I went to the library last weekend to pick up Ha Jin's Waiting and impulse borrowed Michael Chabon's Gentlemen of the Road.
It was decent although nothing particularly special and I can't help but wonder if that's partially a reflection of Chabon's attitude toward the book. At the end there's an afterword where Chabon writes, after first telling the reader that his working title was Jews with Swords, "I know it still seem incongruous, first of all, for me or a writer of my literary training, generation, and pretensions to be writing stories featuring anybody with swords." Does it really? This is a writer whose best novel features comic book creators and who, in addition to writing about comic books has also written an actual comic book for Dark Horse Comics. And then there's his detective story as homage to Sir Arthur Conan Doyle. Is it really so unexpected that such a writer would write an adventure story? I don't really think so and I think that the afterword tells the reader more about Chabon's image of himself as a writer than it does about the apparent incongruity of the book. And I think that this idea that it is incongruous for him to write such a story seems to have affected the book negatively.
The book is almost entirely predictable, resting on its use of language and description, begins its Victorian pastiche with a humorous tone, slyly laughing at its characters and itself.
They sent the Persian and the stripling out into the inn yard then, and as was their inveterate custom and a crossroads of fortune, bickered like a couple of Regensburg fishwives. At first they argued about whether or not they had time to argue, or if arguing would cost them their appointment with the ostler in the clearing, and then about whose fault it had been that they were never paid by the landlord of an inn outside Trebizond, and then Zelikman succeeded at returning the conversation to the elephant boy, and his grandfather's stonghold in Azerbaijan, and the easy money that delivering him thence represented, at which point they resumed an old, old argument over whose definition of "easy money" was the least commensurate with lived experience, and about who was afraid and whose courage had been more openly on display in the recent course of their partnership.That's good fun, but Chabon isn't really the funniest of writers and when that tone flags the novel becomes significantly less fun. It's as if, rather than just let it be a fun, silly adventure story, Chabon at times seems to want to give it some weight, but he hasn't built a structure that can sustain it. The long bits of description rarely actually describe much and the characters never really move past caricatures. Which would all be fine if it were just a bit more fun as a whole, but it never quite gets there.

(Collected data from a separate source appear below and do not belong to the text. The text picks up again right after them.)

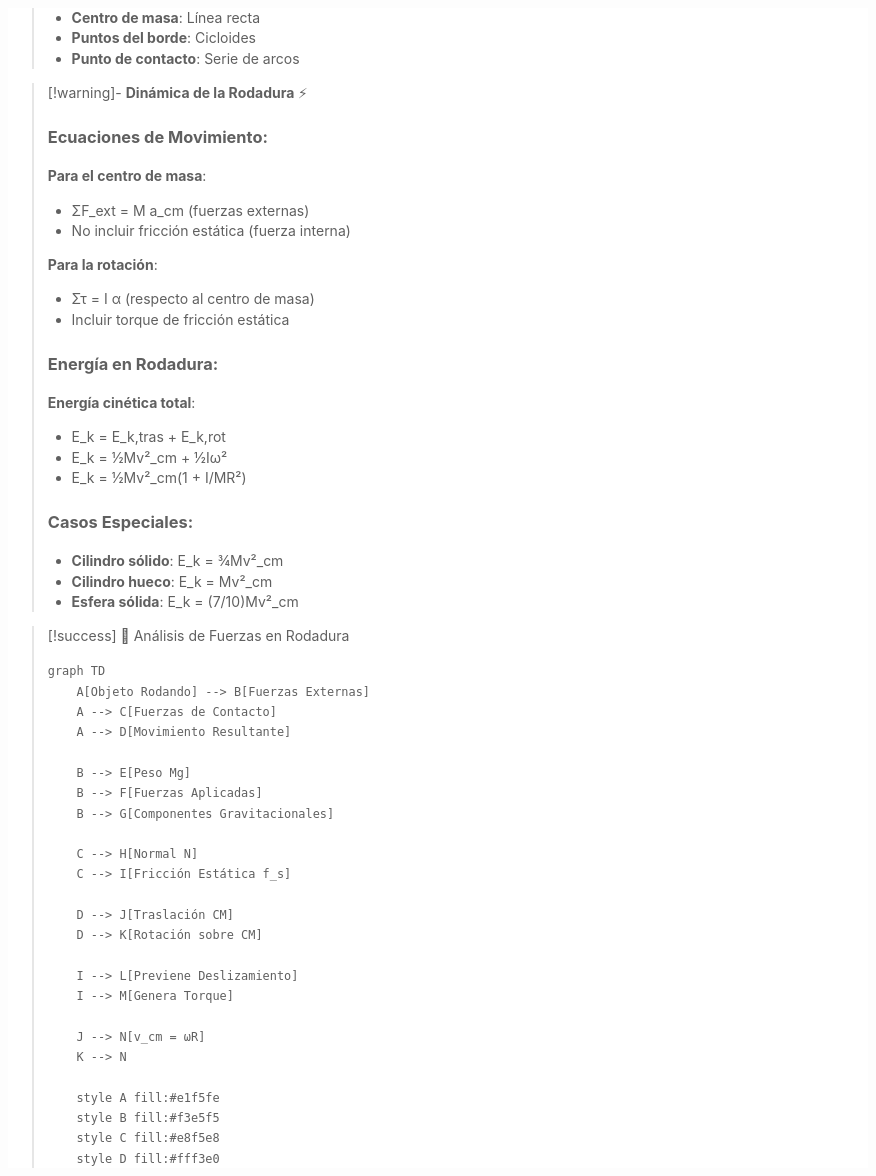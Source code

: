 > 
> - **Centro de masa**: Línea recta
> - **Puntos del borde**: Cicloides
> - **Punto de contacto**: Serie de arcos

> [!warning]- **Dinámica de la Rodadura** ⚡
> 
> ### Ecuaciones de Movimiento:
> 
> **Para el centro de masa**:
> 
> - ΣF_ext = M a_cm (fuerzas externas)
> - No incluir fricción estática (fuerza interna)
> 
> **Para la rotación**:
> 
> - Στ = I α (respecto al centro de masa)
> - Incluir torque de fricción estática
> 
> ### Energía en Rodadura:
> 
> **Energía cinética total**:
> 
> - E_k = E_k,tras + E_k,rot
> - E_k = ½Mv²_cm + ½Iω²
> - E_k = ½Mv²_cm(1 + I/MR²)
> 
> ### Casos Especiales:
> 
> - **Cilindro sólido**: E_k = ¾Mv²_cm
> - **Cilindro hueco**: E_k = Mv²_cm
> - **Esfera sólida**: E_k = (7/10)Mv²_cm

> [!success] 🔗 Análisis de Fuerzas en Rodadura
> 
> ```mermaid
> graph TD
>     A[Objeto Rodando] --> B[Fuerzas Externas]
>     A --> C[Fuerzas de Contacto]
>     A --> D[Movimiento Resultante]
>     
>     B --> E[Peso Mg]
>     B --> F[Fuerzas Aplicadas]
>     B --> G[Componentes Gravitacionales]
>     
>     C --> H[Normal N]
>     C --> I[Fricción Estática f_s]
>     
>     D --> J[Traslación CM]
>     D --> K[Rotación sobre CM]
>     
>     I --> L[Previene Deslizamiento]
>     I --> M[Genera Torque]
>     
>     J --> N[v_cm = ωR]
>     K --> N
>     
>     style A fill:#e1f5fe
>     style B fill:#f3e5f5
>     style C fill:#e8f5e8
>     style D fill:#fff3e0
> ```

As a side note, both his most recent books have been so nicely designed and I think the illustrations in this one are great.
2 comments:
Michael Chabon drives me bonkers. I loved Kavalier and Clay. It's one of my all-time favorite reading experiences (I read it back-to-back with David Glen Gold's "Carter Beats the Devil"; they made an excellent pair and their covers even sort of matched, so it was perfect!). I tried following it with "Wonder Boys" -- and HATED it. I hated every word of it. With a burning passion. (And yet, strangely, the movie is one of my favorites.) Not having learned my lesson, I read "The Yiddish Policeman's Union". I didn't hate it while reading it but the minute I closed the cover after reading the final word I was overwhelmed with a sense that I'd just wasted a lot of time reading a crappy book. Dude! If he could write such a great book in Kavalier, why do all his others suck? That's not fair!
I do like adventure novels, though; this sounds like I might have enjoyed it more, but if he shows such obvious disdain for his subject matter... I dunno.
Oh, no, I don't think he shows obvious disdain for his subject. Actually I think he loves his subject (and really, Jews running around as weapons wielding vagabonds who get thrown into a war is a premise entertaining enough to be worthy of love). He does write, in the afterword, about why he wrote an adventure novel and why he enjoys adventure novels. It just seems to me like he can't quite let go and forget that he's supposed to be a literary novelist and sometimes wants to class it up, which isn't really what it needs.
I've heard mixed things about The Yiddish Policeman's Union--some people I know loved it, some disliked it--but I haven't read it yet. Soon! I've read and enjoyed some of his short stories but Kavalier and Clay is really the one I love too.